То, что мужчинам вообще не свойственно думать с точки зрения слабого пола, Зура не добавила. Себя она к слабому полу тоже не относила, несмотря на все перенесенные неприятности.
— Да, все верно, — скупо заметил Лин, — Милс тогда был еще немного наивен.
— Он потом тебя предал? Ты поэтому уехал из Ронельги и стал жить на маяке?
Лин поглядел на нее с удивлением и со страхом, почти с паникой. Его руки и колени задрожали, ему даже пришлось поставить кружку с отваром на столик.
— Тревон никогда меня не предавал, — проговорил он с безупречными интонациями и гневным напором прирожденного дипломата. — Ни разу. И я никогда не терял ни богатства, ни влияния, ни связей. Ты имеешь шанс в этом убедиться. Если видения о моем прошлом вновь придут к тебе, а ты по каким-то причинам не будешь держать язык за зубами.
С этими словами он поднялся и вышел.
Разгневанный уход оскорбленного человека это напоминало мало: скорее, паническое бегство. Или что-то посередине.
Еще и угроза эта дурацкая. Хоть обижайся на него.
«Браво, — сказала Зура самой себе. — Мо-ло-дец».
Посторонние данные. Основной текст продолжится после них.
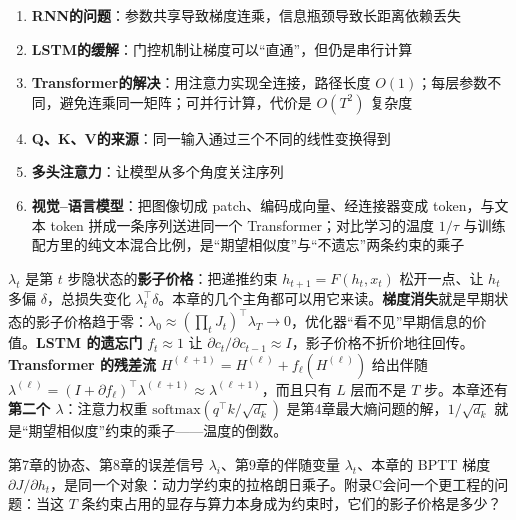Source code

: \begin{enumerate}
    \item \textbf{RNN的问题}：参数共享导致梯度连乘，信息瓶颈导致长距离依赖丢失
    
    \item \textbf{LSTM的缓解}：门控机制让梯度可以“直通”，但仍是串行计算
    
    \item \textbf{Transformer的解决}：用注意力实现全连接，路径长度 $O(1)$；每层参数不同，避免连乘同一矩阵；可并行计算，代价是 $O(T^2)$ 复杂度
    
    \item \textbf{Q、K、V的来源}：同一输入通过三个不同的线性变换得到
    
    \item \textbf{多头注意力}：让模型从多个角度关注序列
    
    \item \textbf{视觉--语言模型}：把图像切成 patch、编码成向量、经连接器变成 token，与文本 token 拼成一条序列送进同一个 Transformer；对比学习的温度 $1/\tau$ 与训练配方里的纯文本混合比例，是“期望相似度”与“不遗忘”两条约束的乘子
\end{enumerate}

\begin{physicalmeaning}[title=$\lambda_t$ 在本章的意义]
$\lambda_t$ 是第 $t$ 步隐状态的\textbf{影子价格}：把递推约束 $h_{t+1} = F(h_t, x_t)$ 松开一点、让 $h_t$ 多偏 $\delta$，总损失变化 $\lambda_t^\top \delta$。本章的几个主角都可以用它来读。\textbf{梯度消失}就是早期状态的影子价格趋于零：$\lambda_0 \approx (\prod_t J_t)^\top \lambda_T \to 0$，优化器“看不见”早期信息的价值。\textbf{LSTM 的遗忘门} $f_t \approx 1$ 让 $\partial c_t/\partial c_{t-1} \approx I$，影子价格不折价地往回传。\textbf{Transformer 的残差流} $H^{(\ell+1)} = H^{(\ell)} + f_\ell(H^{(\ell)})$ 给出伴随 $\lambda^{(\ell)} = (I + \partial f_\ell)^\top \lambda^{(\ell+1)} \approx \lambda^{(\ell+1)}$，而且只有 $L$ 层而不是 $T$ 步。本章还有\textbf{第二个 $\lambda$}：注意力权重 $\mathrm{softmax}(q^\top k/\sqrt{d_k})$ 是第4章最大熵问题的解，$1/\sqrt{d_k}$ 就是“期望相似度”约束的乘子——温度的倒数。
\end{physicalmeaning}

\begin{unification}[title=统一视角]
第7章的协态、第8章的误差信号 $\lambda_i$、第9章的伴随变量 $\lambda_t$、本章的 BPTT 梯度 $\partial J/\partial h_t$，是同一个对象：动力学约束的拉格朗日乘子。附录C会问一个更工程的问题：当这 $T$ 条约束占用的显存与算力本身成为约束时，它们的影子价格是多少？
\end{unification}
Когда Зуре было двадцать три года, брат решил осесть, жениться на дочери владельца трактира, обустроить свою харчевню и зажить припеваючи.
Причем он не собирался держать притон для таких же как он отставных вояк, о нет! Это было бы заведение в приличном районе для приличных людей: рантье, служащих, зажиточных ремесленников…
— Куда приятнее, чем кобылам хвосты крутить, да? — белозубо смеялся он. — Эх, еще бы можно было нескольких жен завести, совсем хорошо. Но здешние женщины толсты, полногруды, мне и одной хватит.
Ему тогда было лет около тридцати; он был красив, говорил ровно и без всякого акцента — словно родился в Роне. Нездешний разрез глаз и белизна кожи, правда, не давали спутать его с местным, но в глазах той самой полногрудой дочери трактирщика они придавали ему особую прелесть.
Будущий зять, видимо, счел Зуриного брата человеком оборотистым. Поладили быстро, он одолжил ему свою лучшую стряпуху и помог устроить заведение. Денег Камилу хватало: Зура согласилась отдать ему и свою долю из общих сбережений.
Правда, когда оформляли купчую на трактир, в договоре было только имя Камила: по законам Роны незамужняя женщина может владеть недвижимостью только с согласия отца или брата.
— Да зачем, — сказал Камил, — или думаешь, я тебя обижу?
Зура не думала. К тому времени она уже почти не сомневалась, что дай Камилу волю — он ее и подносы таскать припряжет, и замуж выдать попытается с выгодой для себя.